Treat this as a high-risk financial integration. Before installing, verify the npm package identity, use a limited wallet with only funds you can risk, confirm builder-fee terms, run automations in dry-run mode first, and require explicit approval for every real trade.
VirusTotal
64/64 vendors flagged this skill as clean.
Risk analysis
Artifact-based informational review of SKILL.md, metadata, install specs, static scan signals, and capability signals. ClawScan does not execute the skill or run runtime probes.
If the key or tool behavior is mishandled, real funds or positions could be affected.
The skill requires a Hyperliquid private key, which is sensitive account authority for trading. The visible artifacts do not show scoped permissions, limited keys, or trade-size restrictions.
"requires": {"bins": ["openbroker"], "env": ["HYPERLIQUID_PRIVATE_KEY"]}, "primaryEnv": "HYPERLIQUID_PRIVATE_KEY"Use only an isolated wallet or subaccount with limited funds, rotate keys if exposed, and require explicit confirmation for every trade.
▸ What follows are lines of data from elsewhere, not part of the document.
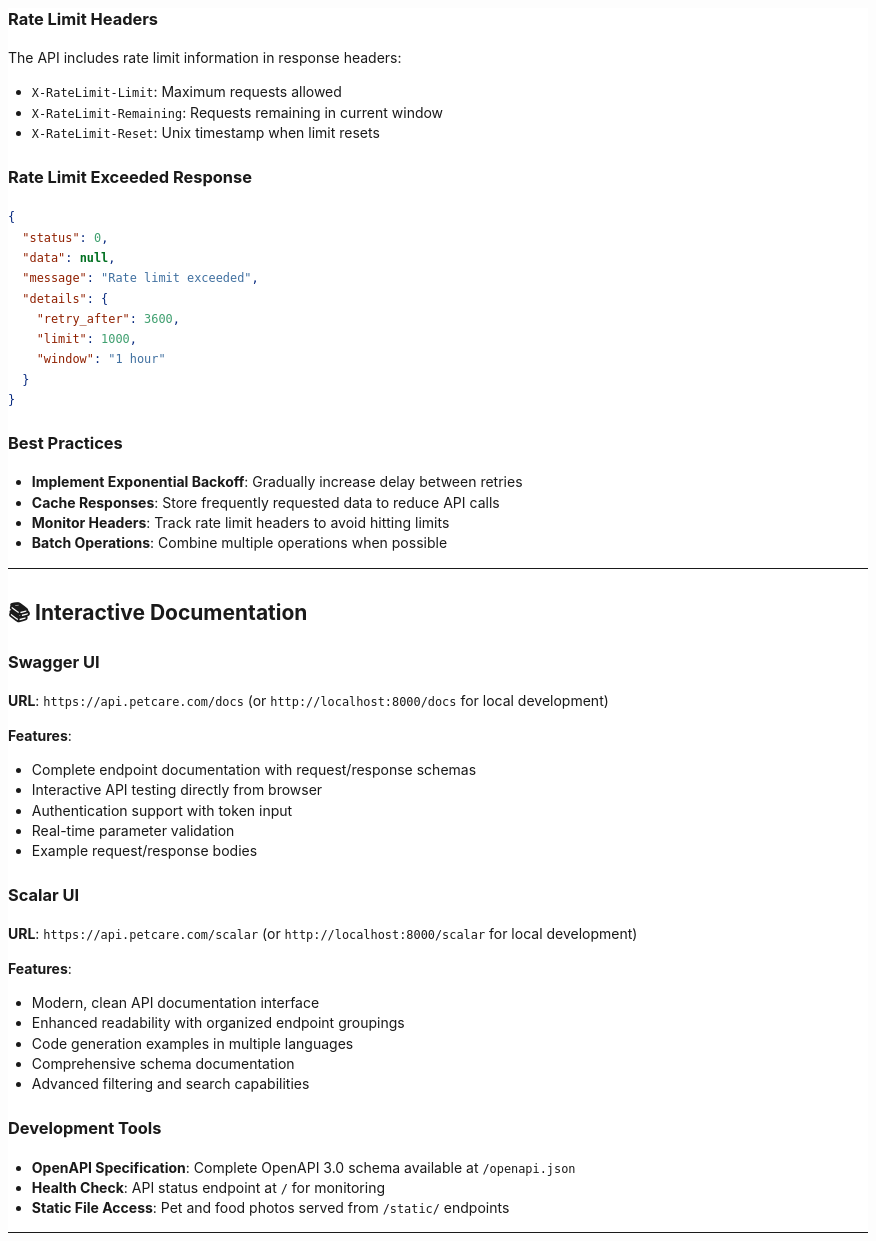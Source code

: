 ### Rate Limit Headers
The API includes rate limit information in response headers:
- `X-RateLimit-Limit`: Maximum requests allowed
- `X-RateLimit-Remaining`: Requests remaining in current window  
- `X-RateLimit-Reset`: Unix timestamp when limit resets

### Rate Limit Exceeded Response
```json
{
  "status": 0,
  "data": null,
  "message": "Rate limit exceeded",
  "details": {
    "retry_after": 3600,
    "limit": 1000,
    "window": "1 hour"
  }
}
```

### Best Practices
- **Implement Exponential Backoff**: Gradually increase delay between retries
- **Cache Responses**: Store frequently requested data to reduce API calls
- **Monitor Headers**: Track rate limit headers to avoid hitting limits
- **Batch Operations**: Combine multiple operations when possible

---

## 📚 Interactive Documentation

### Swagger UI
**URL**: `https://api.petcare.com/docs` (or `http://localhost:8000/docs` for local development)

**Features**:
- Complete endpoint documentation with request/response schemas
- Interactive API testing directly from browser
- Authentication support with token input
- Real-time parameter validation
- Example request/response bodies

### Scalar UI  
**URL**: `https://api.petcare.com/scalar` (or `http://localhost:8000/scalar` for local development)

**Features**:
- Modern, clean API documentation interface  
- Enhanced readability with organized endpoint groupings
- Code generation examples in multiple languages
- Comprehensive schema documentation
- Advanced filtering and search capabilities

### Development Tools
- **OpenAPI Specification**: Complete OpenAPI 3.0 schema available at `/openapi.json`
- **Health Check**: API status endpoint at `/` for monitoring
- **Static File Access**: Pet and food photos served from `/static/` endpoints

---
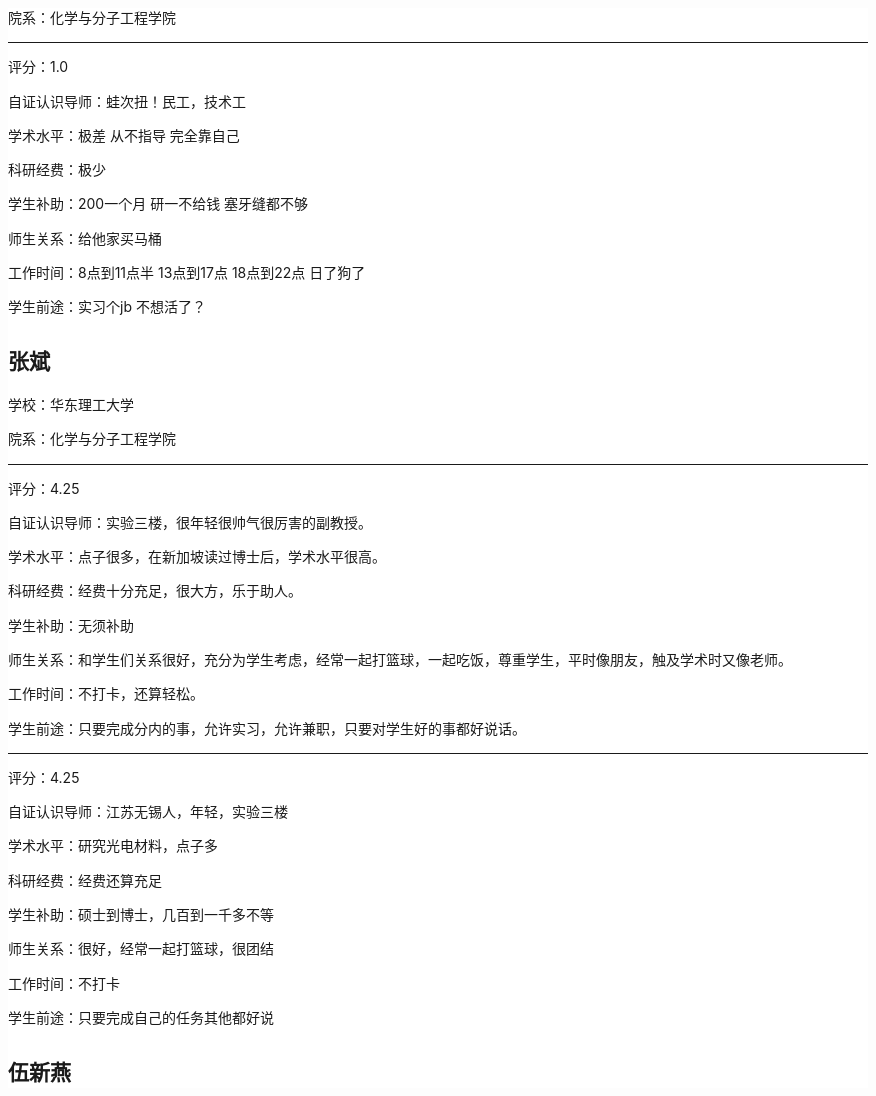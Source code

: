 院系：化学与分子工程学院

* * *

评分：1.0

自证认识导师：蛙次扭！民工，技术工

学术水平：极差 从不指导 完全靠自己

科研经费：极少

学生补助：200一个月 研一不给钱 塞牙缝都不够

师生关系：给他家买马桶

工作时间：8点到11点半 13点到17点 18点到22点 日了狗了

学生前途：实习个jb 不想活了？

## 张斌

学校：华东理工大学

院系：化学与分子工程学院

* * *

评分：4.25

自证认识导师：实验三楼，很年轻很帅气很厉害的副教授。

学术水平：点子很多，在新加坡读过博士后，学术水平很高。

科研经费：经费十分充足，很大方，乐于助人。

学生补助：无须补助

师生关系：和学生们关系很好，充分为学生考虑，经常一起打篮球，一起吃饭，尊重学生，平时像朋友，触及学术时又像老师。

工作时间：不打卡，还算轻松。

学生前途：只要完成分内的事，允许实习，允许兼职，只要对学生好的事都好说话。

* * *

评分：4.25

自证认识导师：江苏无锡人，年轻，实验三楼

学术水平：研究光电材料，点子多

科研经费：经费还算充足

学生补助：硕士到博士，几百到一千多不等

师生关系：很好，经常一起打篮球，很团结

工作时间：不打卡

学生前途：只要完成自己的任务其他都好说

## 伍新燕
The agent could place, cancel, or automate orders that change financial exposure.
The allowed tools include many account-mutating trading operations and a broad CLI fallback. These are aligned with the skill purpose, but the visible instructions do not show user-approval or containment safeguards for high-impact financial actions.
allowed-tools: ... ob_buy ob_sell ob_limit ob_trigger ob_tpsl ob_cancel ... ob_twap ... ob_bracket ob_chase ... Bash(openbroker:*)
Only install if you are comfortable with agent-assisted trading; set operational limits outside the skill and review every proposed order before execution.
Automations may continue monitoring or trading after the initial request if not carefully controlled.
The skill supports background monitoring and custom trading automations. This is disclosed and purpose-aligned, but it creates persistent/autonomous behavior with financial impact and the visible artifacts do not clearly state runtime limits or stop conditions.
background position monitoring and custom automations ... run trading strategies, and write event-driven automation scripts
Use dry-run mode first, inspect any automation script, define explicit stop conditions, and verify `auto_stop`/status behavior before using real funds.
Installing the wrong or changed package could expose wallet credentials or execute unintended trading behavior.
The skill metadata and install instructions refer to different npm package names, and the provided scan includes no runtime code for review. For a tool that handles a trading private key, package identity and provenance are important.
"package": "openbroker-plugin" ... ## Installation ... npm install -g openbroker
Verify the exact npm package, publisher, version, integrity, and source repository before installation; prefer a pinned, reviewed version.